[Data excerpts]
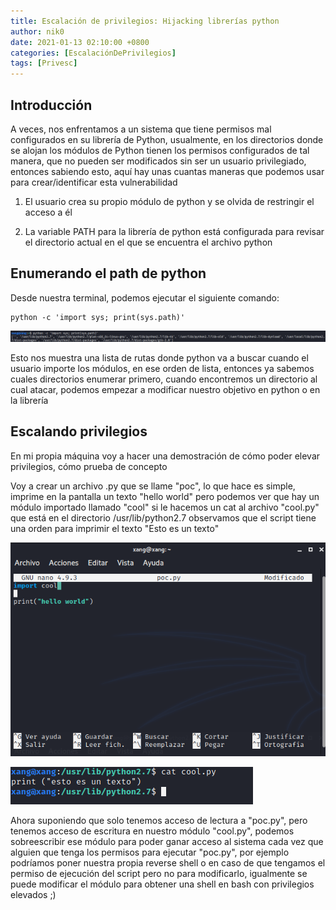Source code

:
```yaml
---
title: Escalación de privilegios: Hijacking librerías python
author: nik0
date: 2021-01-13 02:10:00 +0800
categories: [EscalaciónDePrivilegios]
tags: [Privesc]
---
```


## Introducción

A veces, nos enfrentamos a un sistema que tiene permisos mal configurados en su librería de Python, usualmente, en los directorios donde se alojan los módulos de Python tienen los permisos configurados de tal manera, que no pueden ser modificados sin ser un usuario privilegiado, entonces sabiendo esto, aquí hay unas cuantas maneras que podemos usar para crear/identificar esta vulnerabilidad

1) El usuario crea su propio módulo de python y se olvida de restringir el acceso a él

2) La variable PATH para la librería de python está configurada para revisar el directorio actual en el que se encuentra el archivo python

## Enumerando el path de python

Desde nuestra terminal, podemos ejecutar el siguiente comando:

```terminal
python -c 'import sys; print(sys.path)'
```
![1](/assets/img/sample/Privesc/1.png)

Esto nos muestra una lista de rutas donde python va a buscar cuando el usuario importe los módulos, en ese orden de lista, entonces ya sabemos cuales directorios enumerar primero, cuando encontremos un directorio al cual atacar, podemos empezar a modificar nuestro objetivo en python o en la librería

## Escalando privilegios

En mi propia máquina voy a hacer una demostración de cómo poder elevar privilegios, cómo prueba de concepto

Voy a crear un archivo .py que se llame "poc", lo que hace es simple, imprime en la pantalla un texto "hello world" pero podemos ver que hay un módulo importado llamado "cool"
si le hacemos un cat al archivo "cool.py" que está en el directorio /usr/lib/python2.7 observamos que el script tiene una orden para imprimir el texto "Esto es un texto"

![2](/assets/img/sample/Privesc/2.png)

![3](/assets/img/sample/Privesc/3.png)

Ahora suponiendo que solo tenemos acceso de lectura a "poc.py", pero tenemos acceso de escritura en nuestro módulo "cool.py", podemos sobreescribir ese módulo para poder ganar acceso al sistema cada vez que alguien que tenga los permisos para ejecutar "poc.py", por ejemplo podríamos poner nuestra propia reverse shell o en caso de que tengamos el permiso de ejecución del script pero no para modificarlo, igualmente se puede modificar el módulo para obtener una shell en bash con privilegios elevados ;)
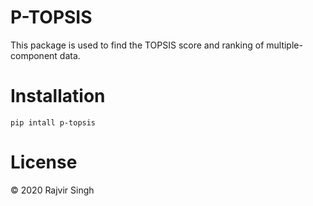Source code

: # P-TOPSIS 
This package is used to find the TOPSIS score and ranking of multiple-component data.

# Installation
```pip intall p-topsis```

# License
© 2020 Rajvir Singh 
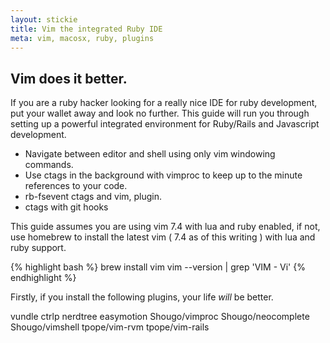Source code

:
 ```yaml
---
layout: stickie
title: Vim the integrated Ruby IDE
meta: vim, macosx, ruby, plugins
---
```


## Vim does it better.

If you are a ruby hacker looking for a really nice IDE for ruby development, put your wallet away and look no further. This guide will run you through setting up a powerful integrated environment for Ruby/Rails and Javascript development.

* Navigate between editor and shell using only vim windowing commands.
* Use ctags in the background with vimproc to keep up to the minute references to your code.
* rb-fsevent ctags and vim, plugin.
* ctags with git hooks

This guide assumes you are using vim 7.4 with lua and ruby enabled, if not, use homebrew to install the latest vim ( 7.4 as of this writing ) with lua and ruby support.

{% highlight bash %}
  brew install vim
  vim --version | grep 'VIM - Vi'
{% endhighlight %}

Firstly, if you install the following plugins, your life *will* be better.

vundle
ctrlp
nerdtree
easymotion
Shougo/vimproc
Shougo/neocomplete
Shougo/vimshell
tpope/vim-rvm
tpope/vim-rails
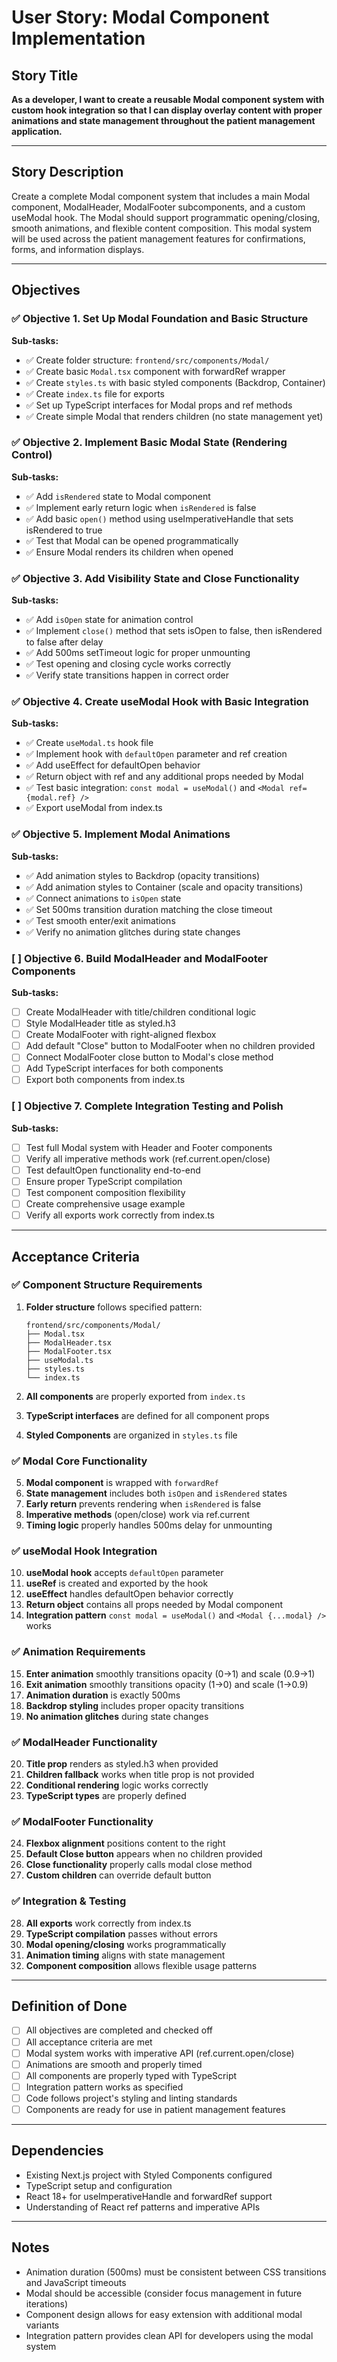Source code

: # User Story: Modal Component Implementation

## Story Title
**As a developer, I want to create a reusable Modal component system with custom hook integration so that I can display overlay content with proper animations and state management throughout the patient management application.**

---

## Story Description
Create a complete Modal component system that includes a main Modal component, ModalHeader, ModalFooter subcomponents, and a custom useModal hook. The Modal should support programmatic opening/closing, smooth animations, and flexible content composition. This modal system will be used across the patient management features for confirmations, forms, and information displays.

---

## Objectives

### ✅ Objective 1. Set Up Modal Foundation and Basic Structure
**Sub-tasks:**
- ✅ Create folder structure: `frontend/src/components/Modal/`
- ✅ Create basic `Modal.tsx` component with forwardRef wrapper
- ✅ Create `styles.ts` with basic styled components (Backdrop, Container)
- ✅ Create `index.ts` file for exports
- ✅ Set up TypeScript interfaces for Modal props and ref methods
- ✅ Create simple Modal that renders children (no state management yet)

### ✅ Objective 2. Implement Basic Modal State (Rendering Control)
**Sub-tasks:**
- ✅ Add `isRendered` state to Modal component
- ✅ Implement early return logic when `isRendered` is false
- ✅ Add basic `open()` method using useImperativeHandle that sets isRendered to true
- ✅ Test that Modal can be opened programmatically
- ✅ Ensure Modal renders its children when opened

### ✅ Objective 3. Add Visibility State and Close Functionality
**Sub-tasks:**
- ✅ Add `isOpen` state for animation control
- ✅ Implement `close()` method that sets isOpen to false, then isRendered to false after delay
- ✅ Add 500ms setTimeout logic for proper unmounting
- ✅ Test opening and closing cycle works correctly
- ✅ Verify state transitions happen in correct order

### ✅ Objective 4. Create useModal Hook with Basic Integration
**Sub-tasks:**
- ✅ Create `useModal.ts` hook file
- ✅ Implement hook with `defaultOpen` parameter and ref creation
- ✅ Add useEffect for defaultOpen behavior
- ✅ Return object with ref and any additional props needed by Modal
- ✅ Test basic integration: `const modal = useModal()` and `<Modal ref={modal.ref} />`
- ✅ Export useModal from index.ts

### ✅ Objective 5. Implement Modal Animations
**Sub-tasks:**
- ✅ Add animation styles to Backdrop (opacity transitions)
- ✅ Add animation styles to Container (scale and opacity transitions)
- ✅ Connect animations to `isOpen` state
- ✅ Set 500ms transition duration matching the close timeout
- ✅ Test smooth enter/exit animations
- ✅ Verify no animation glitches during state changes

### [ ] Objective 6. Build ModalHeader and ModalFooter Components
**Sub-tasks:**
- [ ] Create ModalHeader with title/children conditional logic
- [ ] Style ModalHeader title as styled.h3
- [ ] Create ModalFooter with right-aligned flexbox
- [ ] Add default "Close" button to ModalFooter when no children provided
- [ ] Connect ModalFooter close button to Modal's close method
- [ ] Add TypeScript interfaces for both components
- [ ] Export both components from index.ts

### [ ] Objective 7. Complete Integration Testing and Polish
**Sub-tasks:**
- [ ] Test full Modal system with Header and Footer components
- [ ] Verify all imperative methods work (ref.current.open/close)
- [ ] Test defaultOpen functionality end-to-end
- [ ] Ensure proper TypeScript compilation
- [ ] Test component composition flexibility
- [ ] Create comprehensive usage example
- [ ] Verify all exports work correctly from index.ts

---

## Acceptance Criteria

### ✅ Component Structure Requirements
1. **Folder structure** follows specified pattern:
   ```
   frontend/src/components/Modal/
   ├── Modal.tsx
   ├── ModalHeader.tsx
   ├── ModalFooter.tsx
   ├── useModal.ts
   ├── styles.ts
   └── index.ts
   ```

2. **All components** are properly exported from `index.ts`
3. **TypeScript interfaces** are defined for all component props
4. **Styled Components** are organized in `styles.ts` file

### ✅ Modal Core Functionality
5. **Modal component** is wrapped with `forwardRef`
6. **State management** includes both `isOpen` and `isRendered` states
7. **Early return** prevents rendering when `isRendered` is false
8. **Imperative methods** (open/close) work via ref.current
9. **Timing logic** properly handles 500ms delay for unmounting

### ✅ useModal Hook Integration
10. **useModal hook** accepts `defaultOpen` parameter
11. **useRef** is created and exported by the hook
12. **useEffect** handles defaultOpen behavior correctly
13. **Return object** contains all props needed by Modal component
14. **Integration pattern** `const modal = useModal()` and `<Modal {...modal} />` works

### ✅ Animation Requirements
15. **Enter animation** smoothly transitions opacity (0→1) and scale (0.9→1)
16. **Exit animation** smoothly transitions opacity (1→0) and scale (1→0.9)
17. **Animation duration** is exactly 500ms
18. **Backdrop styling** includes proper opacity transitions
19. **No animation glitches** during state changes

### ✅ ModalHeader Functionality
20. **Title prop** renders as styled.h3 when provided
21. **Children fallback** works when title prop is not provided
22. **Conditional rendering** logic works correctly
23. **TypeScript types** are properly defined

### ✅ ModalFooter Functionality
24. **Flexbox alignment** positions content to the right
25. **Default Close button** appears when no children provided
26. **Close functionality** properly calls modal close method
27. **Custom children** can override default button

### ✅ Integration & Testing
28. **All exports** work correctly from index.ts
29. **TypeScript compilation** passes without errors
30. **Modal opening/closing** works programmatically
31. **Animation timing** aligns with state management
32. **Component composition** allows flexible usage patterns

---

## Definition of Done
- [ ] All objectives are completed and checked off
- [ ] All acceptance criteria are met
- [ ] Modal system works with imperative API (ref.current.open/close)
- [ ] Animations are smooth and properly timed
- [ ] All components are properly typed with TypeScript
- [ ] Integration pattern works as specified
- [ ] Code follows project's styling and linting standards
- [ ] Components are ready for use in patient management features

---

## Dependencies
- Existing Next.js project with Styled Components configured
- TypeScript setup and configuration
- React 18+ for useImperativeHandle and forwardRef support
- Understanding of React ref patterns and imperative APIs

---

## Notes
- Animation duration (500ms) must be consistent between CSS transitions and JavaScript timeouts
- Modal should be accessible (consider focus management in future iterations)
- Component design allows for easy extension with additional modal variants
- Integration pattern provides clean API for developers using the modal system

- _TO DO_:
Starting at the line above that contains "1) El usuario", repeat each line exactly up to and including the line that contains "Voy a crear", and stop there.

- _WRITTEN RESPONSE_:
1) El usuario crea su propio módulo de python y se olvida de restringir el acceso a él

2) La variable PATH para la librería de python está configurada para revisar el directorio actual en el que se encuentra el archivo python

## Enumerando el path de python

Desde nuestra terminal, podemos ejecutar el siguiente comando:

```terminal
python -c 'import sys; print(sys.path)'
```
![1](/assets/img/sample/Privesc/1.png)

Esto nos muestra una lista de rutas donde python va a buscar cuando el usuario importe los módulos, en ese orden de lista, entonces ya sabemos cuales directorios enumerar primero, cuando encontremos un directorio al cual atacar, podemos empezar a modificar nuestro objetivo en python o en la librería

## Escalando privilegios

En mi propia máquina voy a hacer una demostración de cómo poder elevar privilegios, cómo prueba de concepto

Voy a crear un archivo .py que se llame "poc", lo que hace es simple, imprime en la pantalla un texto "hello world" pero podemos ver que hay un módulo importado llamado "cool"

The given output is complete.